Consider Adam. The world was recently created, and he was enjoying the first marriage, to his wife Eve. Everything was wonderful and new. They had a close relationship with God, but then something messed it up. Sin entered the world through the eating of the fruit of the tree of the knowledge of good and evil. Adam and Eve recognised they were naked, and went to hide themselves before God arrived for his evening stroll in the garden.
God confronts Adam and Eve, and unfolds the curse on the virgin world in three parts to the serpent, to Eve, and finally to Adam. Note what God says to Adam:
Because you have listened to the voice of your wife and have eaten of the tree of which I commanded you, 'You shall not eat of it', cursed is the ground because of you; (Genesis 3:17)

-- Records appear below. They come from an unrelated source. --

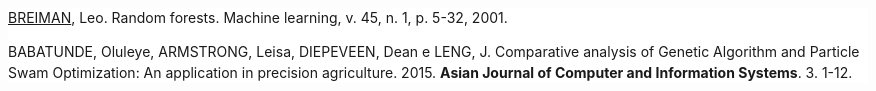 [BREIMAN](https://www.stat.berkeley.edu/users/breiman/randomforest2001.pdf), Leo. Random forests. Machine learning, v. 45, n. 1, p. 5-32, 2001.

BABATUNDE, Oluleye, ARMSTRONG, Leisa, DIEPEVEEN, Dean e LENG, J. Comparative analysis of Genetic Algorithm and Particle Swam Optimization: An application in precision agriculture. 2015. **Asian Journal of Computer and Information Systems**. 3.  1-12.
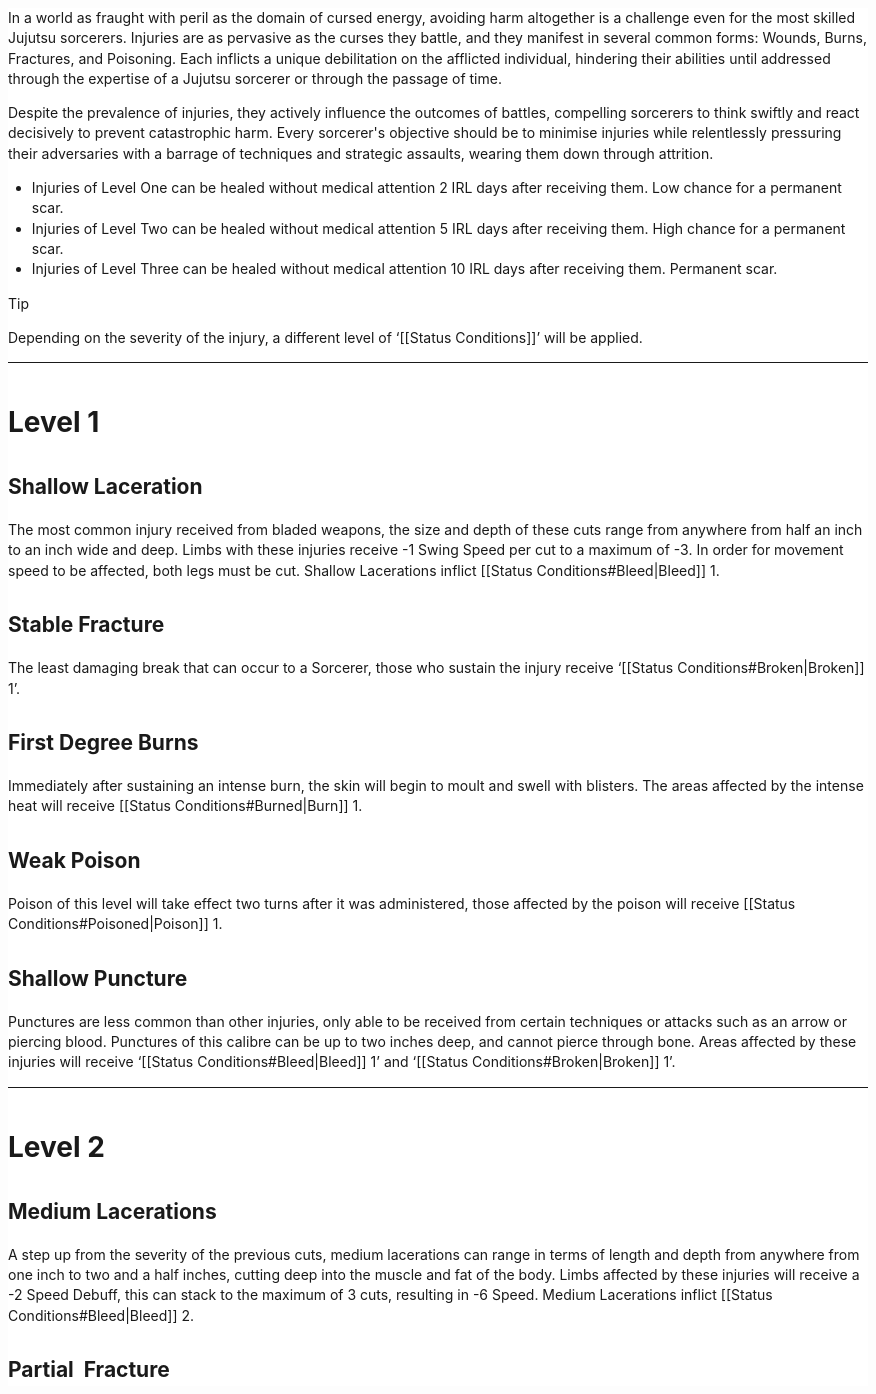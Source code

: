 In a world as fraught with peril as the domain of cursed energy, avoiding harm altogether is a challenge even for the most skilled Jujutsu sorcerers. Injuries are as pervasive as the curses they battle, and they manifest in several common forms: Wounds, Burns, Fractures, and Poisoning. Each inflicts a unique debilitation on the afflicted individual, hindering their abilities until addressed through the expertise of a Jujutsu sorcerer or through the passage of time.

Despite the prevalence of injuries, they actively influence the outcomes of battles, compelling sorcerers to think swiftly and react decisively to prevent catastrophic harm. Every sorcerer's objective should be to minimise injuries while relentlessly pressuring their adversaries with a barrage of techniques and strategic assaults, wearing them down through attrition.

- Injuries of Level One can be healed without medical attention 2 IRL days after receiving them. Low chance for a permanent scar.
- Injuries of Level Two can be healed without medical attention 5 IRL days after receiving them. High chance for a permanent scar.
- Injuries of Level Three can be healed without medical attention 10 IRL days after receiving them. Permanent scar. 

> [!tip]
> Depending on the severity of the injury, a different level of ‘[[Status Conditions]]’ will be applied.

---
# Level 1
## Shallow Laceration
The most common injury received from bladed weapons, the size and depth of these cuts range from anywhere from half an inch to an inch wide and deep. Limbs with these injuries receive -1 Swing Speed per cut to a maximum of -3. In order for movement speed to be affected, both legs must be cut. Shallow Lacerations inflict [[Status Conditions#Bleed|Bleed]] 1.
## Stable Fracture
The least damaging break that can occur to a Sorcerer, those who sustain the injury receive ‘[[Status Conditions#Broken|Broken]] 1’.
## First Degree Burns
Immediately after sustaining an intense burn, the skin will begin to moult and swell with blisters. The areas affected by the intense heat will receive [[Status Conditions#Burned|Burn]] 1.
## Weak Poison
Poison of this level will take effect two turns after it was administered, those affected by the poison will receive [[Status Conditions#Poisoned|Poison]] 1.
## Shallow Puncture 
Punctures are less common than other injuries, only able to be received from certain techniques or attacks such as an arrow or piercing blood. Punctures of this calibre can be up to two inches deep, and cannot pierce through bone. Areas affected by these injuries will receive ‘[[Status Conditions#Bleed|Bleed]] 1’ and ‘[[Status Conditions#Broken|Broken]] 1’.

---
# Level 2
## Medium Lacerations
A step up from the severity of the previous cuts, medium lacerations can range in terms of length and depth from anywhere from one inch to two and a half inches, cutting deep into the muscle and fat of the body. Limbs affected by these injuries will receive a -2 Speed Debuff, this can stack to the maximum of 3 cuts, resulting in -6 Speed. Medium Lacerations inflict [[Status Conditions#Bleed|Bleed]] 2.
## Partial  Fracture 
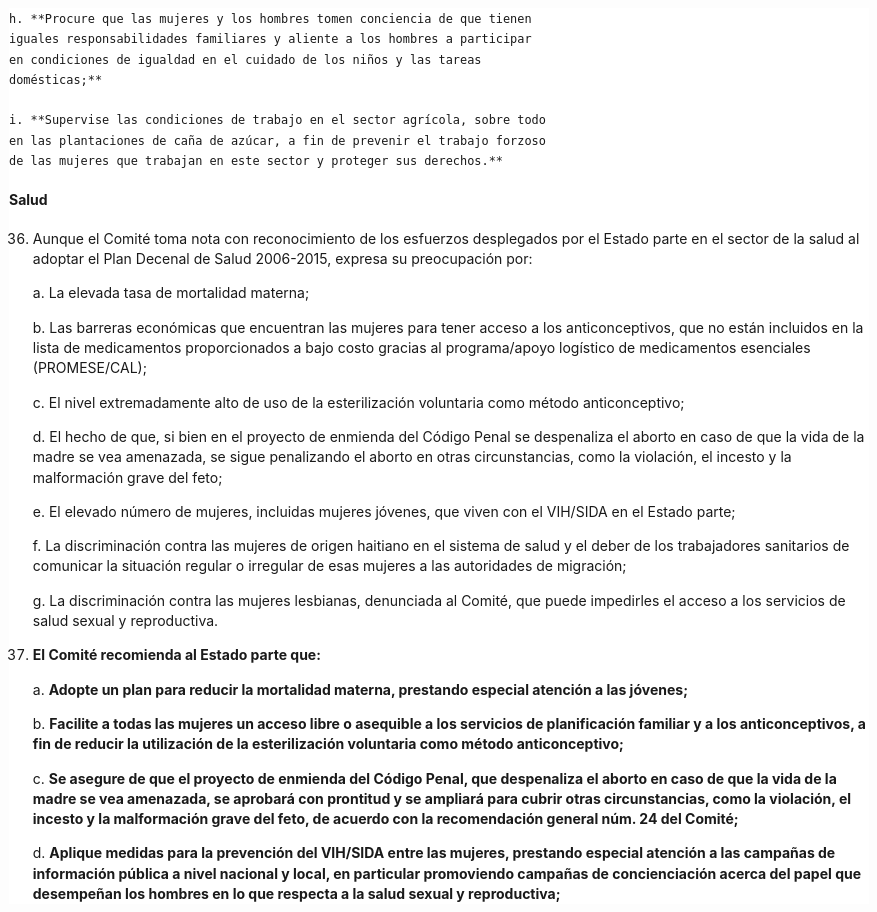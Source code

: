 	h. **Procure que las mujeres y los hombres tomen conciencia de que tienen
	iguales responsabilidades familiares y aliente a los hombres a participar
	en condiciones de igualdad en el cuidado de los niños y las tareas
	domésticas;**

	i. **Supervise las condiciones de trabajo en el sector agrícola, sobre todo
	en las plantaciones de caña de azúcar, a fin de prevenir el trabajo forzoso
	de las mujeres que trabajan en este sector y proteger sus derechos.**

#### Salud

36. Aunque el Comité toma nota con reconocimiento de los esfuerzos
desplegados por el Estado parte en el sector de la salud al adoptar el Plan
Decenal de Salud 2006-2015, expresa su preocupación por:

	a. La elevada tasa de mortalidad materna;

	b. Las barreras económicas que encuentran las mujeres para tener acceso a
	los anticonceptivos, que no están incluidos en la lista de medicamentos
	proporcionados a bajo costo gracias al programa/apoyo logístico de
	medicamentos esenciales (PROMESE/CAL);

	c. El nivel extremadamente alto de uso de la esterilización voluntaria como
	método anticonceptivo;

	d. El hecho de que, si bien en el proyecto de enmienda del Código Penal se
	despenaliza el aborto en caso de que la vida de la madre se vea amenazada,
	se sigue penalizando el aborto en otras circunstancias, como la violación,
	el incesto y la malformación grave del feto;

	e. El elevado número de mujeres, incluidas mujeres jóvenes, que viven con
	el VIH/SIDA en el Estado parte;

	f. La discriminación contra las mujeres de origen haitiano en el sistema de
	salud y el deber de los trabajadores sanitarios de comunicar la situación
	regular o irregular de esas mujeres a las autoridades de migración;

	g. La discriminación contra las mujeres lesbianas, denunciada al Comité,
	que puede impedirles el acceso a los servicios de salud sexual y
	reproductiva.

37. **El Comité recomienda al Estado parte que:**

	a. **Adopte un plan para reducir la mortalidad materna, prestando especial
	atención a las jóvenes;**

	b. **Facilite a todas las mujeres un acceso libre o asequible a los servicios
	de planificación familiar y a los anticonceptivos, a fin de reducir la
	utilización de la esterilización voluntaria como método anticonceptivo;**

	c. **Se asegure de que el proyecto de enmienda del Código Penal, que
	despenaliza el aborto en caso de que la vida de la madre se vea amenazada,
	se aprobará con prontitud y se ampliará para cubrir otras circunstancias,
	como la violación, el incesto y la malformación grave del feto, de acuerdo
	con la recomendación general núm. 24 del Comité;**

	d. **Aplique medidas para la prevención del VIH/SIDA entre las mujeres,
	prestando especial atención a las campañas de información pública a nivel
	nacional y local, en particular promoviendo campañas de concienciación
	acerca del papel que desempeñan los hombres en lo que respecta a la salud
	sexual y reproductiva;**
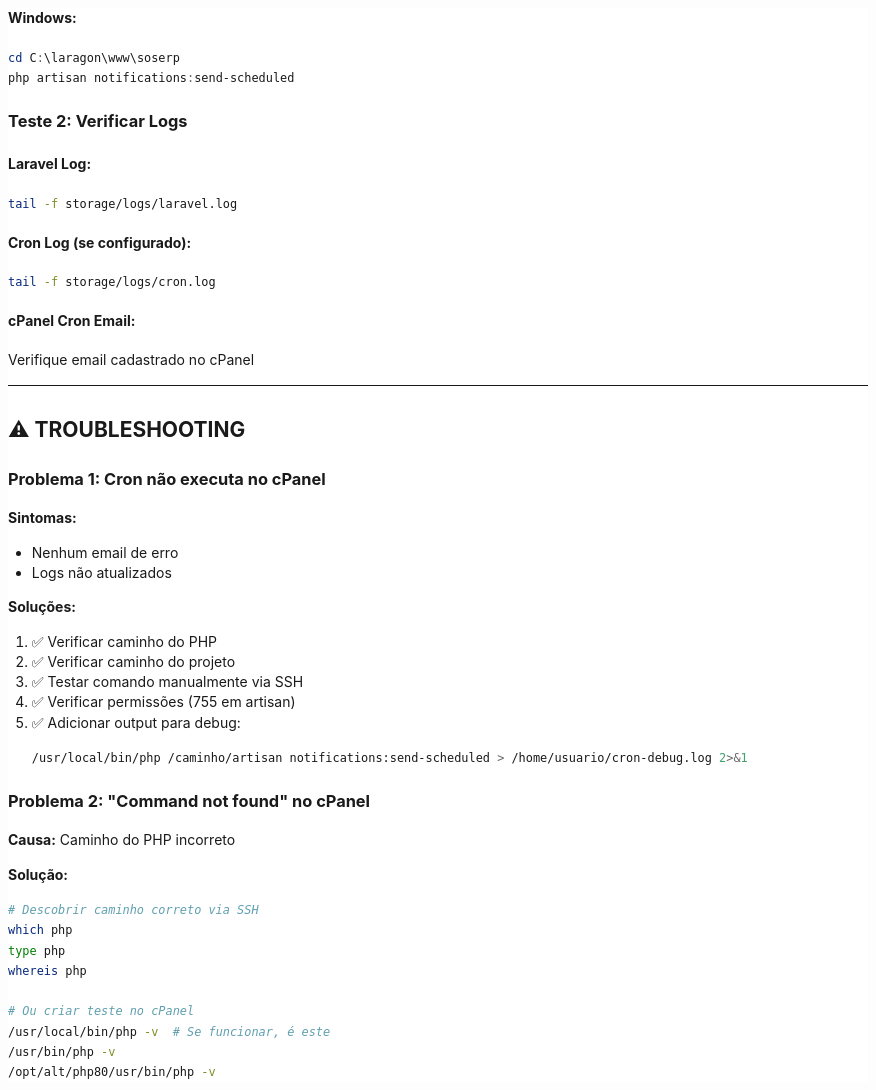 #### **Windows:**
```powershell
cd C:\laragon\www\soserp
php artisan notifications:send-scheduled
```

### **Teste 2: Verificar Logs**

#### **Laravel Log:**
```bash
tail -f storage/logs/laravel.log
```

#### **Cron Log (se configurado):**
```bash
tail -f storage/logs/cron.log
```

#### **cPanel Cron Email:**
Verifique email cadastrado no cPanel

---

## ⚠️ **TROUBLESHOOTING**

### **Problema 1: Cron não executa no cPanel**

**Sintomas:**
- Nenhum email de erro
- Logs não atualizados

**Soluções:**
1. ✅ Verificar caminho do PHP
2. ✅ Verificar caminho do projeto
3. ✅ Testar comando manualmente via SSH
4. ✅ Verificar permissões (755 em artisan)
5. ✅ Adicionar output para debug:
   ```bash
   /usr/local/bin/php /caminho/artisan notifications:send-scheduled > /home/usuario/cron-debug.log 2>&1
   ```

### **Problema 2: "Command not found" no cPanel**

**Causa:** Caminho do PHP incorreto

**Solução:**
```bash
# Descobrir caminho correto via SSH
which php
type php
whereis php

# Ou criar teste no cPanel
/usr/local/bin/php -v  # Se funcionar, é este
/usr/bin/php -v
/opt/alt/php80/usr/bin/php -v
```
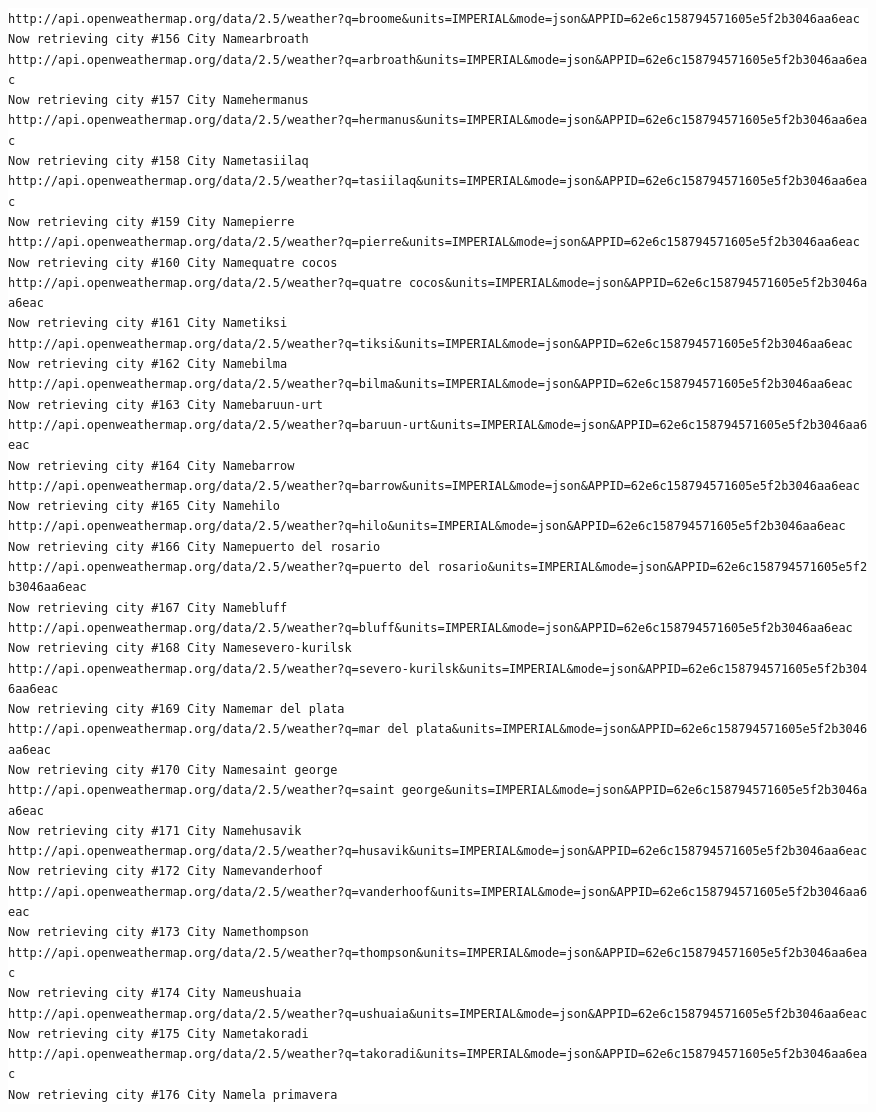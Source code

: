     http://api.openweathermap.org/data/2.5/weather?q=broome&units=IMPERIAL&mode=json&APPID=62e6c158794571605e5f2b3046aa6eac
    Now retrieving city #156 City Namearbroath
    http://api.openweathermap.org/data/2.5/weather?q=arbroath&units=IMPERIAL&mode=json&APPID=62e6c158794571605e5f2b3046aa6eac
    Now retrieving city #157 City Namehermanus
    http://api.openweathermap.org/data/2.5/weather?q=hermanus&units=IMPERIAL&mode=json&APPID=62e6c158794571605e5f2b3046aa6eac
    Now retrieving city #158 City Nametasiilaq
    http://api.openweathermap.org/data/2.5/weather?q=tasiilaq&units=IMPERIAL&mode=json&APPID=62e6c158794571605e5f2b3046aa6eac
    Now retrieving city #159 City Namepierre
    http://api.openweathermap.org/data/2.5/weather?q=pierre&units=IMPERIAL&mode=json&APPID=62e6c158794571605e5f2b3046aa6eac
    Now retrieving city #160 City Namequatre cocos
    http://api.openweathermap.org/data/2.5/weather?q=quatre cocos&units=IMPERIAL&mode=json&APPID=62e6c158794571605e5f2b3046aa6eac
    Now retrieving city #161 City Nametiksi
    http://api.openweathermap.org/data/2.5/weather?q=tiksi&units=IMPERIAL&mode=json&APPID=62e6c158794571605e5f2b3046aa6eac
    Now retrieving city #162 City Namebilma
    http://api.openweathermap.org/data/2.5/weather?q=bilma&units=IMPERIAL&mode=json&APPID=62e6c158794571605e5f2b3046aa6eac
    Now retrieving city #163 City Namebaruun-urt
    http://api.openweathermap.org/data/2.5/weather?q=baruun-urt&units=IMPERIAL&mode=json&APPID=62e6c158794571605e5f2b3046aa6eac
    Now retrieving city #164 City Namebarrow
    http://api.openweathermap.org/data/2.5/weather?q=barrow&units=IMPERIAL&mode=json&APPID=62e6c158794571605e5f2b3046aa6eac
    Now retrieving city #165 City Namehilo
    http://api.openweathermap.org/data/2.5/weather?q=hilo&units=IMPERIAL&mode=json&APPID=62e6c158794571605e5f2b3046aa6eac
    Now retrieving city #166 City Namepuerto del rosario
    http://api.openweathermap.org/data/2.5/weather?q=puerto del rosario&units=IMPERIAL&mode=json&APPID=62e6c158794571605e5f2b3046aa6eac
    Now retrieving city #167 City Namebluff
    http://api.openweathermap.org/data/2.5/weather?q=bluff&units=IMPERIAL&mode=json&APPID=62e6c158794571605e5f2b3046aa6eac
    Now retrieving city #168 City Namesevero-kurilsk
    http://api.openweathermap.org/data/2.5/weather?q=severo-kurilsk&units=IMPERIAL&mode=json&APPID=62e6c158794571605e5f2b3046aa6eac
    Now retrieving city #169 City Namemar del plata
    http://api.openweathermap.org/data/2.5/weather?q=mar del plata&units=IMPERIAL&mode=json&APPID=62e6c158794571605e5f2b3046aa6eac
    Now retrieving city #170 City Namesaint george
    http://api.openweathermap.org/data/2.5/weather?q=saint george&units=IMPERIAL&mode=json&APPID=62e6c158794571605e5f2b3046aa6eac
    Now retrieving city #171 City Namehusavik
    http://api.openweathermap.org/data/2.5/weather?q=husavik&units=IMPERIAL&mode=json&APPID=62e6c158794571605e5f2b3046aa6eac
    Now retrieving city #172 City Namevanderhoof
    http://api.openweathermap.org/data/2.5/weather?q=vanderhoof&units=IMPERIAL&mode=json&APPID=62e6c158794571605e5f2b3046aa6eac
    Now retrieving city #173 City Namethompson
    http://api.openweathermap.org/data/2.5/weather?q=thompson&units=IMPERIAL&mode=json&APPID=62e6c158794571605e5f2b3046aa6eac
    Now retrieving city #174 City Nameushuaia
    http://api.openweathermap.org/data/2.5/weather?q=ushuaia&units=IMPERIAL&mode=json&APPID=62e6c158794571605e5f2b3046aa6eac
    Now retrieving city #175 City Nametakoradi
    http://api.openweathermap.org/data/2.5/weather?q=takoradi&units=IMPERIAL&mode=json&APPID=62e6c158794571605e5f2b3046aa6eac
    Now retrieving city #176 City Namela primavera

Adam listening to his wife was part of the disobedience, precisely because Eve had said something that was contrary to God's will. The implication is that Adam listened to his wife rather than listening to God.
Again, we find a similar situation with Abraham, the father of faith. Abraham, you might remember, had been promised great things by God. Among them, "I will make of you a great nation" (Genesis 12:2). To be a nation required at the very least, a son. A child, an heir.
Yet time's a passing and still no child. Sarai is as barren as the Sahara desert, and Abraham is old himself. So Abraham asks the LORD what's going on. Once again, the promise comes: 'This man shall not be your heir; your very own son shall be your heir' (Genesis 15:4). Promises are fine things, but still nothing, so Sarai comes up with a brainwave. As she seems to be the problem, perhaps surrogacy is the solution.
And Sarai said to Abram, "Behold now, the LORD has prevented me from bearing children. Go in to my servant; it may be that I shall obtain children by her." And Abram listened to the voice of Sarai. (Genesis 16:2)
Abraham listens to the voice of his wife, again, against the advice, voice and promise of God, and Ishmael is born to Hagar, the servant-girl. Fourteen years after Ishmael is born, finally the son of promise, Isaac, is born. Yet things were problematic in the Abraham household. Why? Because Abraham listened to the voice of his wife.
Now please don't misunderstand me. I'm not saying you should never listen to your wife. Listening to your wife is good and proper. But if it takes over from listening to God, if it leads you away from believing and trusting God, then it's not a good thing!